Alzheimer’s Patients

Help for caretakers in charge of Alzheimer’s Patients – High-Tech Tracking Technology.

Alzheimer’s is a really frightening disease, not just for the way it can reduce a normal functioning person into practically a zombie, but also for how easy it seems to fall victim to it. There are perhaps 5 million Alzheimer’s patients in America. About half of them, have just been diagnosed. Different workplace duties require different Task Chair, equipment and layouts. Anyone who is in the early stages of the disease, can still look forward to many years of reasonably independent existence, before they can expect the disease to deteriorate their brains, and make their lives and memories disappear.

When this happens, most Alzheimer’s patients are seen to xibit symptoms like spontaneously losing track of where they are, or where they’re headed. If they happen to be on a walk, or on a drive when this happens, they can get irretrievably lost. You can find lots of stories from relatives and caretakers of Alzheimer’s patients who find their lives more and more tied down to the constant care that their loved one needs with many routine functions they undertake everyday. A woman in Texas, in charge of her father’s Alzheimer’s, is beginning to see some of the depressing reality of the disease in her father. The previously self-aware and active old man would always take 5-mile-long walks around the picturesque streets of their town. Lately, he’s found himself suddenly bewildered at completely losing track of where he has arrived at some point on the walk. The statistics are scary for the missing old. Task Chairs are generally used in conjunction with workplace desks. There are about 3 million missing cases out there.
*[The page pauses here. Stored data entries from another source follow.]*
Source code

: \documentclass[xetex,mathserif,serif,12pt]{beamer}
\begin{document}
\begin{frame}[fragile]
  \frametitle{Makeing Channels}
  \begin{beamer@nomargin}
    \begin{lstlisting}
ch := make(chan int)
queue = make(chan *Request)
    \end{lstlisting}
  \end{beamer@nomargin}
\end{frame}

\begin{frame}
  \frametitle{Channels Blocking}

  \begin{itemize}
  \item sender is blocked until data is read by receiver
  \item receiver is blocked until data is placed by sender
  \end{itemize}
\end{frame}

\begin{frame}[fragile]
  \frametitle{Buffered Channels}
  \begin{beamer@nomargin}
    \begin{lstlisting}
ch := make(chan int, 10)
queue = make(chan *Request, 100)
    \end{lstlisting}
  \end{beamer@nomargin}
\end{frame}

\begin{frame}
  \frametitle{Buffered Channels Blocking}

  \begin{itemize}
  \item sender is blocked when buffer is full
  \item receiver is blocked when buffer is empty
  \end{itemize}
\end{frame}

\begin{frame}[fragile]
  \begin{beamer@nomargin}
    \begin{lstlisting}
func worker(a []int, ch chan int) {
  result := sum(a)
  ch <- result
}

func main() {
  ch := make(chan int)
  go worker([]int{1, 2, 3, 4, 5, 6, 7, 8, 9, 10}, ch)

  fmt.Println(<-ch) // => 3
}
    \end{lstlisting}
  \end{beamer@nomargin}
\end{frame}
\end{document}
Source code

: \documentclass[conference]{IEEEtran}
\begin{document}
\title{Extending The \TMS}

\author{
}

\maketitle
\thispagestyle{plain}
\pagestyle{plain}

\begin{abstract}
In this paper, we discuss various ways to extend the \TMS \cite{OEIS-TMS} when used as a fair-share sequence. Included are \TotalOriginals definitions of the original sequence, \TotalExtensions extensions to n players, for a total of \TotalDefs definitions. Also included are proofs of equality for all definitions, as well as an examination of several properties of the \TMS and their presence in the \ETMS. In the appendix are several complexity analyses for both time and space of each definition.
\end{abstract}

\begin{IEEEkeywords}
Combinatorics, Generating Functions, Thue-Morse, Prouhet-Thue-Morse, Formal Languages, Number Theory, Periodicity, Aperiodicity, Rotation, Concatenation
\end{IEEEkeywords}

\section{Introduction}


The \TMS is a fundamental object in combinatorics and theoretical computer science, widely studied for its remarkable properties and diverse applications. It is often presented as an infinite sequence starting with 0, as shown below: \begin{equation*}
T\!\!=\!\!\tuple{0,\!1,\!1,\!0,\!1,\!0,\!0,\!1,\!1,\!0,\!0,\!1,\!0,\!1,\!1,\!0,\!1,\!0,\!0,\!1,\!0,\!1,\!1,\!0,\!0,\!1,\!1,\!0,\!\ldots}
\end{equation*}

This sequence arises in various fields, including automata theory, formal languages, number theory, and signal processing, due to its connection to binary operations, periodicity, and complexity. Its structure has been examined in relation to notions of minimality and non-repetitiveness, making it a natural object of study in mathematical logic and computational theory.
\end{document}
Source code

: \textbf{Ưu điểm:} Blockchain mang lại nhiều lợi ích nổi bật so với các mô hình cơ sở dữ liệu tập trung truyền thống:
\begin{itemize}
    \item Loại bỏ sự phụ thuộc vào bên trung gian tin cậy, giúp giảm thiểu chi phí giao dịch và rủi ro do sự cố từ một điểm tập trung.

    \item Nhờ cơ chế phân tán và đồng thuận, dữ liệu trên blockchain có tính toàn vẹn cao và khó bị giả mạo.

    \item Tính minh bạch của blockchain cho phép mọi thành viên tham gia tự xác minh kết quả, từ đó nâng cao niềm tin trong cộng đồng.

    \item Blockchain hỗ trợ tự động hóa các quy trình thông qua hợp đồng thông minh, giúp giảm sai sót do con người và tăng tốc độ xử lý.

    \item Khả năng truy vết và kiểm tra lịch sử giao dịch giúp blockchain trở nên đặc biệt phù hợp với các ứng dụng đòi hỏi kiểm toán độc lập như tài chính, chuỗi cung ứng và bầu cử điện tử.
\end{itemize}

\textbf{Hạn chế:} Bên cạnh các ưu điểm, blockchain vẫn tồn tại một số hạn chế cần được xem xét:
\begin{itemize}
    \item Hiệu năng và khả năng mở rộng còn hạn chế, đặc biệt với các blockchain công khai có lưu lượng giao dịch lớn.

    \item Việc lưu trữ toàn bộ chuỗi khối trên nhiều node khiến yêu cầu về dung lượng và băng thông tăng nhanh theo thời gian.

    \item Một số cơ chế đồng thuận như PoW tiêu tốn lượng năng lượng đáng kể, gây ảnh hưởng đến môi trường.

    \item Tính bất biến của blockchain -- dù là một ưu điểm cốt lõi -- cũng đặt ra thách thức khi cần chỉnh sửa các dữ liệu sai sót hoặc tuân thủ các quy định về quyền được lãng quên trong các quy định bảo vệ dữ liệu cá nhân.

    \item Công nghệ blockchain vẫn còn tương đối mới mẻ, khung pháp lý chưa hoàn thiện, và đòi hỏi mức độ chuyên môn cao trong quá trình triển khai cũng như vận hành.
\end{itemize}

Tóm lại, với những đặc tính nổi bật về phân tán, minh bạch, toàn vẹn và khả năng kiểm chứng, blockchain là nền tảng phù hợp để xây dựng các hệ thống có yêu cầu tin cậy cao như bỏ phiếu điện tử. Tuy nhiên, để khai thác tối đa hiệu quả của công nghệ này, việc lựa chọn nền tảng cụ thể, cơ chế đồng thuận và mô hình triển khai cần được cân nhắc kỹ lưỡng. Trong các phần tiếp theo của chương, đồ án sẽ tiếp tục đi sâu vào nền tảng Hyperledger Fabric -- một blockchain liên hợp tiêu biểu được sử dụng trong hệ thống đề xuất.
The Silver Alerts program is something that has already been in place for a while in 11 states around the country, including Texas. When an Alzheimer’s sufferer goes missing, a predetermined set of TV and radio broadcast outlets, quickly put out a “Gone Missing” message, to help passersby identify the poor lost person. Most of the time, the wandering person is soon discovered. But for people like the daughter in the story above, there is new help from the Alzheimer’s Association.